Stepping into the cattle pen, humans naturally act as the predator. To improve animal handling, one consultant suggests switching to the role of leader.
“Because a true communicator would actually lead that animal where you want them to go. A poor communicator would put the prey out in front and just drive them to somewhere where they have no idea where they're going. I wish people could sometimes lose their voice and have to learn directly how to communicate via body language, with their eyes, and their position and their posture. It would make more sense. I think you'd have a better understanding how to communicate with an animal if you could do that,” says Kip Lukasiewicz, production animal consultant.
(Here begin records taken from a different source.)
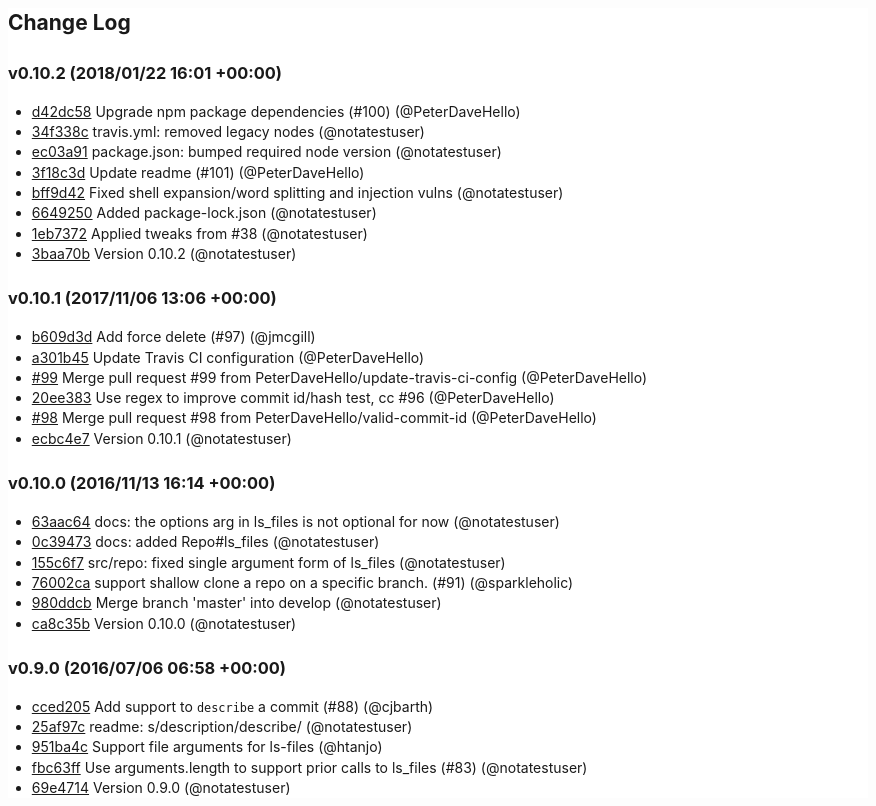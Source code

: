 ## Change Log

### v0.10.2 (2018/01/22 16:01 +00:00)
- [d42dc58](https://github.com/notatestuser/gift/commit/d42dc58cee4cd03470fb94c77e921ce717dc39fe) Upgrade npm package dependencies (#100) (@PeterDaveHello)
- [34f338c](https://github.com/notatestuser/gift/commit/34f338c81ebbcf2460d67fc9467221b5c04d8af5) travis.yml: removed legacy nodes (@notatestuser)
- [ec03a91](https://github.com/notatestuser/gift/commit/ec03a91db2faf1b00b2f6120f9f0a2b27fec267f) package.json: bumped required node version (@notatestuser)
- [3f18c3d](https://github.com/notatestuser/gift/commit/3f18c3d7092dd8c5f912d80b86c39b9bcb2a8892) Update readme (#101) (@PeterDaveHello)
- [bff9d42](https://github.com/notatestuser/gift/commit/bff9d42b608214259a10996cc747dde2946d0c49) Fixed shell expansion/word splitting and injection vulns (@notatestuser)
- [6649250](https://github.com/notatestuser/gift/commit/6649250e7301a1c973064234ace5eeb5bff2f951) Added package-lock.json (@notatestuser)
- [1eb7372](https://github.com/notatestuser/gift/commit/1eb737244db7a40aeead9b3d61b758842844663f) Applied tweaks from #38 (@notatestuser)
- [3baa70b](https://github.com/notatestuser/gift/commit/3baa70b8522d0081fcd90bedb62ec4d03c33d2f8) Version 0.10.2 (@notatestuser)

### v0.10.1 (2017/11/06 13:06 +00:00)
- [b609d3d](https://github.com/notatestuser/gift/commit/b609d3d77b8964fba54404bebd8ac7bdcb83ac2a) Add force delete (#97) (@jmcgill)
- [a301b45](https://github.com/notatestuser/gift/commit/a301b4575a70fd4bf4e3f413910ed7538e601e5d) Update Travis CI configuration (@PeterDaveHello)
- [#99](https://github.com/notatestuser/gift/pull/99) Merge pull request #99 from PeterDaveHello/update-travis-ci-config (@PeterDaveHello)
- [20ee383](https://github.com/notatestuser/gift/commit/20ee38379ea968d10040e2833b77345668df65e9) Use regex to improve commit id/hash test, cc #96 (@PeterDaveHello)
- [#98](https://github.com/notatestuser/gift/pull/98) Merge pull request #98 from PeterDaveHello/valid-commit-id (@PeterDaveHello)
- [ecbc4e7](https://github.com/notatestuser/gift/commit/ecbc4e7317b26e3c525dd0964623239b920f99ab) Version 0.10.1 (@notatestuser)

### v0.10.0 (2016/11/13 16:14 +00:00)
- [63aac64](https://github.com/notatestuser/gift/commit/63aac64604753f99c9af71666797b4453c3ab0d1) docs: the options arg in ls_files is not optional for now (@notatestuser)
- [0c39473](https://github.com/notatestuser/gift/commit/0c394739d61d5a44ab03b6954780281b11b65933) docs: added Repo#ls_files (@notatestuser)
- [155c6f7](https://github.com/notatestuser/gift/commit/155c6f7d6a924598a446df38ac53ab9038e1188a) src/repo: fixed single argument form of ls_files (@notatestuser)
- [76002ca](https://github.com/notatestuser/gift/commit/76002ca549ccdec733fd490d634c5bbf0749e183) support shallow clone a repo on a specific branch. (#91) (@sparkleholic)
- [980ddcb](https://github.com/notatestuser/gift/commit/980ddcb658f4f03620a57982ba15fa9ce66c0d12) Merge branch 'master' into develop (@notatestuser)
- [ca8c35b](https://github.com/notatestuser/gift/commit/ca8c35b5e988b78b30d3b64d493db58fca7b5d48) Version 0.10.0 (@notatestuser)

### v0.9.0 (2016/07/06 06:58 +00:00)
- [cced205](https://github.com/notatestuser/gift/commit/cced2057ea95f7db62a5adc199a4bf9081b13510) Add support to `describe` a commit (#88) (@cjbarth)
- [25af97c](https://github.com/notatestuser/gift/commit/25af97c70c7aefc2a9fea135d451fd51141efc81) readme: s/description/describe/ (@notatestuser)
- [951ba4c](https://github.com/notatestuser/gift/commit/951ba4c0b21036e6e87b4e68cbf0a6c60e59a4fd) Support file arguments for ls-files (@htanjo)
- [fbc63ff](https://github.com/notatestuser/gift/commit/fbc63ff214ecb2b8002c70d2efde572ec9b9116d) Use arguments.length to support prior calls to ls_files (#83) (@notatestuser)
- [69e4714](https://github.com/notatestuser/gift/commit/69e47144197971a5235fc1c57e1b9ba41a115e3a) Version 0.9.0 (@notatestuser)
The shoulder, rib and hip are his steering wheel. Pressure points get the animal to move with you.
“So, whether it's a horse, or a cow, or sheep, or whatever, how you apply pressure to those areas will herd or steer that animal, direct that animal where you want them to go. But you have to have the eye first. I think explaining to people that sometimes more people is not more fast, that a cow can focus on one or two people at a time. And a good example would be the ranch over by Burwell. We'll sort about 350 pair in about 30 to 40 minutes, and it will be very quiet,” he says.
Good health and long-term cattle performance, isn’t something that comes from a syringe.
“From sorting pairs, to moving pairs from pasture to pasture, and we start weaning the day the calf is born, in terms of how we handle and interact with the animal. We should know through experience how long it's going to take us approximately per head, and we can adjust our time accordingly. If for whatever reason Mother Nature says it's getting extremely hot out and we have to stop early, then we stop early. It's not the end of the world. You're putting money into those cattle, you're investing into those cattle, so don't blow it. Make sure it's right,” Lukasiewicz says.
Practice and discipline make perfect. Working with livestock means studying their normal tendencies and learning how to manipulate with as little stress as possible.
“Because I tell people today, you should never be afraid to be videoed, because all professional athletes watch film on themselves, and I consider myself a professional athlete at the end of the day,” he says.